Extracted information
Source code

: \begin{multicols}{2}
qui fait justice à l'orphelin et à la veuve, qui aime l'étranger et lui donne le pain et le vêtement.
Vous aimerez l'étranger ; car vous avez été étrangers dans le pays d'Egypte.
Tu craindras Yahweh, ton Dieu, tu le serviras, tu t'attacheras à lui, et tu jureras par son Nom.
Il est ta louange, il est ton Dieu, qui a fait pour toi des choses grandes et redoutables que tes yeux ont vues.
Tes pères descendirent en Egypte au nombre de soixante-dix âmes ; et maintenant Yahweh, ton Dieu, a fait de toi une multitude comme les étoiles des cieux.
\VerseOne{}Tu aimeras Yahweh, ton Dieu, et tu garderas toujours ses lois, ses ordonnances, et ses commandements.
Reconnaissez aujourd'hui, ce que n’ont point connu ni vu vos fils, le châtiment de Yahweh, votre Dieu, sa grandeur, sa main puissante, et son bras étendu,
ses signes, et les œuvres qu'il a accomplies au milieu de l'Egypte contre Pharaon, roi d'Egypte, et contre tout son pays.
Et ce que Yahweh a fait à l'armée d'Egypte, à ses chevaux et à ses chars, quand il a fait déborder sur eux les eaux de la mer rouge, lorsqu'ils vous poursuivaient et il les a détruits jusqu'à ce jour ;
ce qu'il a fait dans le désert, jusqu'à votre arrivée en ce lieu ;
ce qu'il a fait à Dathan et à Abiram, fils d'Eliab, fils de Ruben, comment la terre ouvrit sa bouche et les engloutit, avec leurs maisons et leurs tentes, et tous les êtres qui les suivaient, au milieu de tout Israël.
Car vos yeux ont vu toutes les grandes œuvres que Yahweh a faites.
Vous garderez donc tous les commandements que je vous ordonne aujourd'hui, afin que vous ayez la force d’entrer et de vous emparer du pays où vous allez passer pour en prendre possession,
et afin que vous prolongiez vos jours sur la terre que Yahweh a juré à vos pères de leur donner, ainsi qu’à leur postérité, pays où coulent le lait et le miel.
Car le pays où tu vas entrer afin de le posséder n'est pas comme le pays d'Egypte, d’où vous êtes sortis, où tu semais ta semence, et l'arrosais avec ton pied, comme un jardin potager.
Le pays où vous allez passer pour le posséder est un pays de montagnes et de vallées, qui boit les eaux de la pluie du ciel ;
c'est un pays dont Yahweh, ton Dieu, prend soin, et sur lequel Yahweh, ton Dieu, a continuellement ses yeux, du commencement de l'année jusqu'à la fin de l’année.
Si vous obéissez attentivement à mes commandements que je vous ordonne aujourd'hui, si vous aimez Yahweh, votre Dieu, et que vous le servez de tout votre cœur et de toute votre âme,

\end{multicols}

Exercise brief
Write out the whole listing again. Match it word for word.

Task response
Source code

: \begin{multicols}{2}
qui fait justice à l'orphelin et à la veuve, qui aime l'étranger et lui donne le pain et le vêtement.
Vous aimerez l'étranger ; car vous avez été étrangers dans le pays d'Egypte.
Tu craindras Yahweh, ton Dieu, tu le serviras, tu t'attacheras à lui, et tu jureras par son Nom.
Il est ta louange, il est ton Dieu, qui a fait pour toi des choses grandes et redoutables que tes yeux ont vues.
Tes pères descendirent en Egypte au nombre de soixante-dix âmes ; et maintenant Yahweh, ton Dieu, a fait de toi une multitude comme les étoiles des cieux.
\VerseOne{}Tu aimeras Yahweh, ton Dieu, et tu garderas toujours ses lois, ses ordonnances, et ses commandements.
Reconnaissez aujourd'hui, ce que n’ont point connu ni vu vos fils, le châtiment de Yahweh, votre Dieu, sa grandeur, sa main puissante, et son bras étendu,
ses signes, et les œuvres qu'il a accomplies au milieu de l'Egypte contre Pharaon, roi d'Egypte, et contre tout son pays.
Et ce que Yahweh a fait à l'armée d'Egypte, à ses chevaux et à ses chars, quand il a fait déborder sur eux les eaux de la mer rouge, lorsqu'ils vous poursuivaient et il les a détruits jusqu'à ce jour ;
ce qu'il a fait dans le désert, jusqu'à votre arrivée en ce lieu ;
ce qu'il a fait à Dathan et à Abiram, fils d'Eliab, fils de Ruben, comment la terre ouvrit sa bouche et les engloutit, avec leurs maisons et leurs tentes, et tous les êtres qui les suivaient, au milieu de tout Israël.
Car vos yeux ont vu toutes les grandes œuvres que Yahweh a faites.
Vous garderez donc tous les commandements que je vous ordonne aujourd'hui, afin que vous ayez la force d’entrer et de vous emparer du pays où vous allez passer pour en prendre possession,
et afin que vous prolongiez vos jours sur la terre que Yahweh a juré à vos pères de leur donner, ainsi qu’à leur postérité, pays où coulent le lait et le miel.
Car le pays où tu vas entrer afin de le posséder n'est pas comme le pays d'Egypte, d’où vous êtes sortis, où tu semais ta semence, et l'arrosais avec ton pied, comme un jardin potager.
Le pays où vous allez passer pour le posséder est un pays de montagnes et de vallées, qui boit les eaux de la pluie du ciel ;
c'est un pays dont Yahweh, ton Dieu, prend soin, et sur lequel Yahweh, ton Dieu, a continuellement ses yeux, du commencement de l'année jusqu'à la fin de l’année.
Si vous obéissez attentivement à mes commandements que je vous ordonne aujourd'hui, si vous aimez Yahweh, votre Dieu, et que vous le servez de tout votre cœur et de toute votre âme,

\end{multicols}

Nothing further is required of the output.